The Stanley Cup was going to be in the hands of the Ducks. Those fortunate enough to be inside erupted into the longest and most sustained amount of boisterous and joyous noise. On June 6, 2007, the final game was playing out exactly as the team and its fans had hoped.

A 6-2 rout of the overmatched Ottawa Senators allowed for everyone to bask in the revelry. And those who had been battling on the ice for years, whether with the Ducks or other teams, to have that moment – the one they dreamed of as kids – couldn’t wait for those final minutes to elapse.

Take Rob Niedermayer. A top-five draft pick who carved out his niche as a defensive forward, Niedermayer was on the losing end of a sad handshake and embrace with his older brother, Scott, four years earlier as Rob’s Mighty Ducks fell to the New Jersey Devils in Game 7.

The complete about-face was now going to happen. The Niedermayer boys were teammates. They were about to win hockey’s – some would even argue sport’s – most hallowed trophy together.

“You’re just waiting for those seconds to end,” Rob Niedermayer said, reminiscing with each word uttered. “And then when they do, that flood of emotion just hits you. The NHL playoffs are one of the hardest things to go through.

“You look at those pictures, there’s nothing left. I was skin and bones. You’re broken. All that emotion just poured right out. You can’t describe that.”

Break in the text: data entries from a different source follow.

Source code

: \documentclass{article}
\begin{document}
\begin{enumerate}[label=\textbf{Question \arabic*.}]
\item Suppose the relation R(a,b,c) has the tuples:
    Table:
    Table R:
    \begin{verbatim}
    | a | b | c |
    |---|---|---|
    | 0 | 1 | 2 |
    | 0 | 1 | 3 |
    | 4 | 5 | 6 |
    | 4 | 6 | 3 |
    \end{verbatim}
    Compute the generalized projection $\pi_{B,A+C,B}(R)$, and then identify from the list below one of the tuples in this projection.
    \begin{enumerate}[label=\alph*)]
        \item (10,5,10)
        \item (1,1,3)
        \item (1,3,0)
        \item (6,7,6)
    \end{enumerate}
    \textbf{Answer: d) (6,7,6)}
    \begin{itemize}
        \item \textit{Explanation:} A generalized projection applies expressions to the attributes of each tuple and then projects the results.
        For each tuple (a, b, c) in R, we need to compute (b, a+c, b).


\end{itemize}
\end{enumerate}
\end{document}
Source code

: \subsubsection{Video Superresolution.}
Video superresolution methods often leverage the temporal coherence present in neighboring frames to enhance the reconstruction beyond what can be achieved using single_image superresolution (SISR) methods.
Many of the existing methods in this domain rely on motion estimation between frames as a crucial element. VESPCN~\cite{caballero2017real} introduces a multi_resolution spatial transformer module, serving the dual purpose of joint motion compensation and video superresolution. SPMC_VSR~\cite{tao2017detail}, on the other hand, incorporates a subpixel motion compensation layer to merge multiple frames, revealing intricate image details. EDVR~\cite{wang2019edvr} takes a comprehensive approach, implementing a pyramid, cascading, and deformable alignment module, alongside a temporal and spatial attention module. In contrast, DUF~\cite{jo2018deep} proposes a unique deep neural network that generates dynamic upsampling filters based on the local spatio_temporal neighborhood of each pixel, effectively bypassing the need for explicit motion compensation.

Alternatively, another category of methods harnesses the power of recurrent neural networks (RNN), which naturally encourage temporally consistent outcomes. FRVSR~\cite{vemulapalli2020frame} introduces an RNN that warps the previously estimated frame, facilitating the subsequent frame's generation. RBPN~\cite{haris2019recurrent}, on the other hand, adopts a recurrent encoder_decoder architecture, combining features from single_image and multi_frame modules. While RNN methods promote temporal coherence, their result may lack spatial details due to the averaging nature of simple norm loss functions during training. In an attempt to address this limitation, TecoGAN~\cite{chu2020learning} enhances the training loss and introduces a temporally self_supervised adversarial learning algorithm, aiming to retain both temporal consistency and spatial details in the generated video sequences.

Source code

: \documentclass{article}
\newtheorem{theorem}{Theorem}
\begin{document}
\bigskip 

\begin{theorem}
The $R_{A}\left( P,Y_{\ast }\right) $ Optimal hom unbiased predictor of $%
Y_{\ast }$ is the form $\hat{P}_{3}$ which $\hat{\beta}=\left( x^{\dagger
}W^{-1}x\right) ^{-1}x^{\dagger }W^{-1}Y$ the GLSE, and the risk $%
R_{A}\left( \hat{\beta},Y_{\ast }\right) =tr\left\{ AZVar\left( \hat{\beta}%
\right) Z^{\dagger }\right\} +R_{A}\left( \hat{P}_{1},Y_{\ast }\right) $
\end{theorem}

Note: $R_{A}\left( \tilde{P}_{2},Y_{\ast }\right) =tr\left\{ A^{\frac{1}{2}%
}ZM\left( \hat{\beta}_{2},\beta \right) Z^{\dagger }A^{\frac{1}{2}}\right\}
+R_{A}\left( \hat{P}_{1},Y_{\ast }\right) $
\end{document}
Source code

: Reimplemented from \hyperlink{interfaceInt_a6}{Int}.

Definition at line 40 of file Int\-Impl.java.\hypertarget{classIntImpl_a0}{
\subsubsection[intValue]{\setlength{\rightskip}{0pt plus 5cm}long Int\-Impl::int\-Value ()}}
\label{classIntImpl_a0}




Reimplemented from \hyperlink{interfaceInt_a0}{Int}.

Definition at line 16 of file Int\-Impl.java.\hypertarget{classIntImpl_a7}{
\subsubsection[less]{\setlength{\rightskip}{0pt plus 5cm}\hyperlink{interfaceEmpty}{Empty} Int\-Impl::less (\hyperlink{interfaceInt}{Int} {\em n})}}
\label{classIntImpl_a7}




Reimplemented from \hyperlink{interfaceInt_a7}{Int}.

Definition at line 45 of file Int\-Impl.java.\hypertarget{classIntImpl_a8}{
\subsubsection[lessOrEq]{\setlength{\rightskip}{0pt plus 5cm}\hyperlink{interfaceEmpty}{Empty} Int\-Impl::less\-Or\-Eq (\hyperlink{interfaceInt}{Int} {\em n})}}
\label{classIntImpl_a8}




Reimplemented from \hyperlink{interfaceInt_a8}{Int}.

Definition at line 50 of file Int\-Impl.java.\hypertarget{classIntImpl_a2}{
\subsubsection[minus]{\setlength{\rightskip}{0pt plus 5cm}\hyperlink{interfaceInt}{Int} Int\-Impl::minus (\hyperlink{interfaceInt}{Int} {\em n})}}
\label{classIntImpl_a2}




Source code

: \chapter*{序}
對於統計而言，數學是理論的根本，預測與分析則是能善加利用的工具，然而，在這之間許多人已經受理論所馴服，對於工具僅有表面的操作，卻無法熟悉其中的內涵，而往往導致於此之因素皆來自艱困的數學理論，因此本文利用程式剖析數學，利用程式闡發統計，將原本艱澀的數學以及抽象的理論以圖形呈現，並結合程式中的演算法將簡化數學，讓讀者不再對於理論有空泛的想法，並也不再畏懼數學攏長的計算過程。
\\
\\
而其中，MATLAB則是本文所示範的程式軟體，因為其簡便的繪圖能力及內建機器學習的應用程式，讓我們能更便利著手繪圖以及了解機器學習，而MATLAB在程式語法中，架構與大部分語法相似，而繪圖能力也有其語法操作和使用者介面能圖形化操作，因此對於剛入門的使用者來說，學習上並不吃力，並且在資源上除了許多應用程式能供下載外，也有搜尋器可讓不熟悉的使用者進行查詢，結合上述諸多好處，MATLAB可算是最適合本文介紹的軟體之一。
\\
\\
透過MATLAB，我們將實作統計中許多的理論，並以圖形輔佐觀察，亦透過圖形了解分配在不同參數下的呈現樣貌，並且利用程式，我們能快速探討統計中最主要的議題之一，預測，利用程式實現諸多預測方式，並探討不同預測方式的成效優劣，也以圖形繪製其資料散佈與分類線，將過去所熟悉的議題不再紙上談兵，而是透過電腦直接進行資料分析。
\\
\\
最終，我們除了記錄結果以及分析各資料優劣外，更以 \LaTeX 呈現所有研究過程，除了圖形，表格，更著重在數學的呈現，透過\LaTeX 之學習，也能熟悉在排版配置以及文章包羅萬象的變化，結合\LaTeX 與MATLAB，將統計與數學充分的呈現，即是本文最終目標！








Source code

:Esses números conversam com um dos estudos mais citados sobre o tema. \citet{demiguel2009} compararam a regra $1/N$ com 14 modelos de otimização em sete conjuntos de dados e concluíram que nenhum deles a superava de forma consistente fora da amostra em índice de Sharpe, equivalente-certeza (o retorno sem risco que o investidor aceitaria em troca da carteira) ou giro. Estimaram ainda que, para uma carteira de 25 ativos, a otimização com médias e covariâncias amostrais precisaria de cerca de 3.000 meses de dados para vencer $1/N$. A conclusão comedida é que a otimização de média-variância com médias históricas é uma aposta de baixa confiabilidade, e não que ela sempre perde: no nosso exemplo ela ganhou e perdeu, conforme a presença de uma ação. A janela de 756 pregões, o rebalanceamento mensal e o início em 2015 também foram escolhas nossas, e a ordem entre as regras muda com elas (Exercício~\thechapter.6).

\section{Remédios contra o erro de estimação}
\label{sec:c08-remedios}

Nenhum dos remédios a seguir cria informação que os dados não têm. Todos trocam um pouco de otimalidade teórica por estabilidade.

Ten years have passed since the Ducks made history. They were the first of the NHL’s California-based teams to win the Stanley Cup and the first from the North American west coast since the Victoria Cougars defeated the Montreal Canadiens in 1925. Consider that Victoria was part of the Western Canada Hockey League, with the Cup not being seen as the NHL championship trophy until 1926.

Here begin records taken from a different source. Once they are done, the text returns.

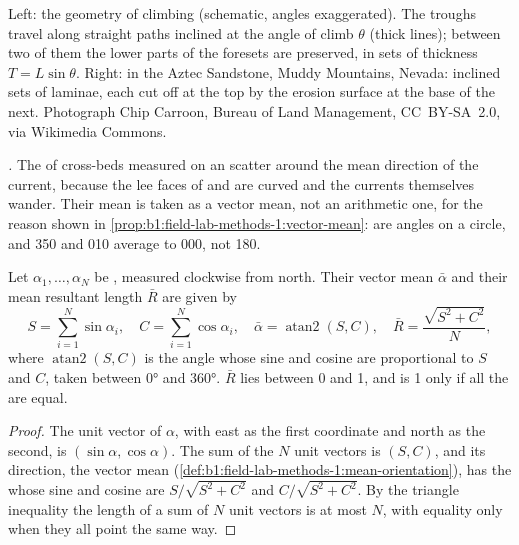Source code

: \begin{omfigure}
{\small Left: the geometry of climbing  (schematic, angles exaggerated).
The troughs travel along straight paths inclined at the angle of climb $\theta$
(thick lines); between two of them the lower parts of the foresets are
preserved, in sets of thickness $T = L\sin\theta$. Right:  in the
Aztec Sandstone, Muddy Mountains, Nevada: inclined sets of laminae, each cut off
at the top by the erosion surface at the base of the next. Photograph Chip
Carroon, Bureau of Land Management, CC~BY-SA~2.0, via Wikimedia Commons.}
\label{fig:b1:clastic-sediments:climb}
\end{omfigure}

\emph{.} The  of cross-beds measured on an 
scatter around the mean direction of the current, because the lee faces of
 and  are curved and the currents themselves wander. Their mean is
taken as a vector mean, not an arithmetic one, for the reason shown in
\cref{prop:b1:field-lab-methods-1:vector-mean}:  are angles on a
circle, and 350 and 010 average to 000, not 180.

\begin{proposition}\label{prop:b1:clastic-sediments:azimuths}
Let $\alpha_1, \ldots, \alpha_N$ be , measured clockwise from north.
Their vector mean $\bar\alpha$ and their mean resultant length $\bar R$ are
given by
\[
  S = \sum_{i=1}^N \sin\alpha_i, \quad C = \sum_{i=1}^N \cos\alpha_i, \quad
  \bar\alpha = \operatorname{atan2}(S, C), \quad \bar R = \frac{\sqrt{S^2 + C^2}}{N},
\]
where $\operatorname{atan2}(S, C)$ is the angle whose sine and cosine are
proportional to $S$ and $C$, taken between \ang{0} and \ang{360}. $\bar R$ lies
between 0 and 1, and is 1 only if all the  are equal.
\end{proposition}

\begin{proof}
The unit vector of  $\alpha$, with east as the first coordinate and north
as the second, is $(\sin\alpha, \cos\alpha)$. The sum of the $N$ unit vectors is
$(S, C)$, and its direction, the vector mean
(\cref{def:b1:field-lab-methods-1:mean-orientation}), has the  whose
sine and cosine are $S/\sqrt{S^2+C^2}$ and $C/\sqrt{S^2+C^2}$. By the triangle
inequality the length of a sum of $N$ unit vectors is at most $N$, with equality
only when they all point the same way.
\end{proof}

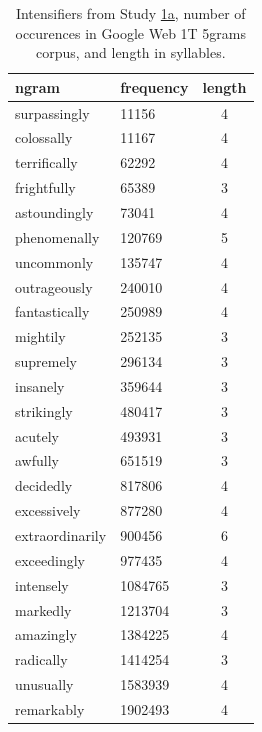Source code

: 

\begin{table}[hbt]
 \begin{center}
 \footnotesize
  \caption{Intensifiers from Study \hyperref[sec:study1a]{1a}, number of occurences in Google Web 1T 5grams corpus, and length in syllables.}
  \label{table:intensifiers_study1a}
  \begin{tabular}{llc}
   \hline
   ngram & frequency & length \\
    \hline
    surpassingly & 11156 & 4 \\
    colossally & 11167 & 4 \\
    terrifically & 62292 & 4 \\
    frightfully & 65389 & 3 \\
    astoundingly & 73041 & 4 \\
    phenomenally & 120769 & 5 \\
    uncommonly & 135747 & 4 \\
    outrageously & 240010 & 4 \\
    fantastically & 250989 & 4 \\
    mightily & 252135 & 3 \\
    supremely & 296134 & 3 \\
    insanely & 359644 & 3 \\
    strikingly & 480417 & 3 \\
    acutely & 493931 & 3 \\
    awfully & 651519 & 3 \\
    decidedly & 817806 & 4 \\
    excessively & 877280 & 4 \\
    extraordinarily & 900456 & 6 \\
    exceedingly & 977435 & 4 \\
    intensely & 1084765 & 3 \\
    markedly & 1213704 & 3 \\
    amazingly & 1384225 & 4 \\
    radically & 1414254 & 3 \\
    unusually & 1583939 & 4 \\
    remarkably & 1902493 & 4 \\

\end{tabular}
\end{center}
\end{table}
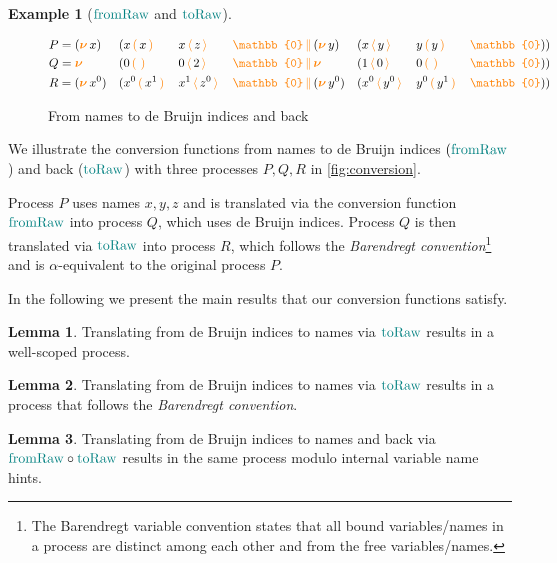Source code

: \documentclass[sigplan,10pt,anonymous,review]{acmart}
\theoremstyle{definition}
\newtheorem{nilemma}{Lemma}
\newtheorem{example}{Example}
\newcommand{\constr}[1]{\textcolor{orange}{\operatorname{#1}}}
\newcommand{\func}[1]{\textcolor{teal}{\operatorname{#1}}}
\newcommand{\PO}{\constr{\mathbb{0}}}
\newcommand{\comp}[2]{#1 \, \constr{\parallel} \, #2}
\newcommand{\new}{\constr{\boldsymbol{\nu}} \,}
\newcommand{\send}[2]{#1 \, \constr{\langle} \, #2 \,\constr{\rangle} \,}
\newcommand{\recv}[2]{#1 \, \constr{\mathbb{(}} \, #2 \, \constr{\mathbb{)}} \,}
\begin{document}
\begin{example}[$\func{fromRaw}$ and $\func{toRaw}$]
  \begin{figure}[t]
    \begin{alignat*}{7}
      &P = (\new{x} ) && (\comp {\recv{x}{x} && \send{x}{z} && \PO} {(\new{y}) && (\send{x}{y} && \recv{y}{y} && \PO)}) \\
      &Q = \new{} && (\comp {\recv{0}{} && \send{0}{2} && \PO} {\new{} && (\send{1}{0} && \recv{0}{} && \PO)}) \\
      &R = (\new{x^0} ) && (\comp {\recv{x^0}{x^1} && \send{x^1}{z^0} && \PO} {(\new{y^0}) && (\send{x^0}{y^0} && \recv{y^0}{y^1} && \PO)})
    \end{alignat*}
    \caption{From names to de Bruijn indices and back}
    \label{fig:conversion}
    \end{figure}
  We illustrate the conversion functions from names to de Bruijn indices $(\func{fromRaw}$) and back ($\func{toRaw}$) with three processes $P,Q,R$  in \autoref{fig:conversion}.

  Process $P$ uses names $x,y,z$ and is translated via the conversion function $\func{fromRaw}$ into process $Q$, which uses de Bruijn indices.
  Process $Q$ is then translated via $\func{toRaw}$ into process $R$, which follows the \emph{Barendregt convention}\footnote{The Barendregt variable convention states that all bound variables/names in a process are distinct among each other and from the free variables/names.} and is $\alpha$-equivalent to the original process $P$.
\end{example}

In the following we present the main results that our conversion functions satisfy.

\begin{nilemma}
  Translating from de Bruijn indices to names via $\func{toRaw}$ results in a well-scoped process.
\end{nilemma}

\begin{nilemma}
  Translating from de Bruijn indices to names via $\func{toRaw}$ results in a process that follows the \emph{Barendregt convention}.
\end{nilemma}

\begin{nilemma}
  Translating from de Bruijn indices to names and back via $\func{fromRaw} \circ \func{toRaw}$ results in the same process modulo internal variable name hints.
\end{nilemma}
\end{document}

And the run itself to that epochal late spring Wednesday night lives on. The Ducks went 16-5 in the playoffs. They never needed to play a series-deciding Game 7.

But the road to their Game 5 coronation started long before that. Long before Teemu Selanne’s definitive, pivotal overtime goal in the Western Conference finals against Detroit. Long before their record-setting blitz to open the 2006-07 regular season. Long before that training camp opened.

Building a champion

Take Brian Burke. To the longtime NHL general manager, that road began at the start of his tenure with the Ducks by fulfilling Scott Niedermayer’s wish to play with his younger sibling by signing the Norris Trophy-winning defenseman as a free agent.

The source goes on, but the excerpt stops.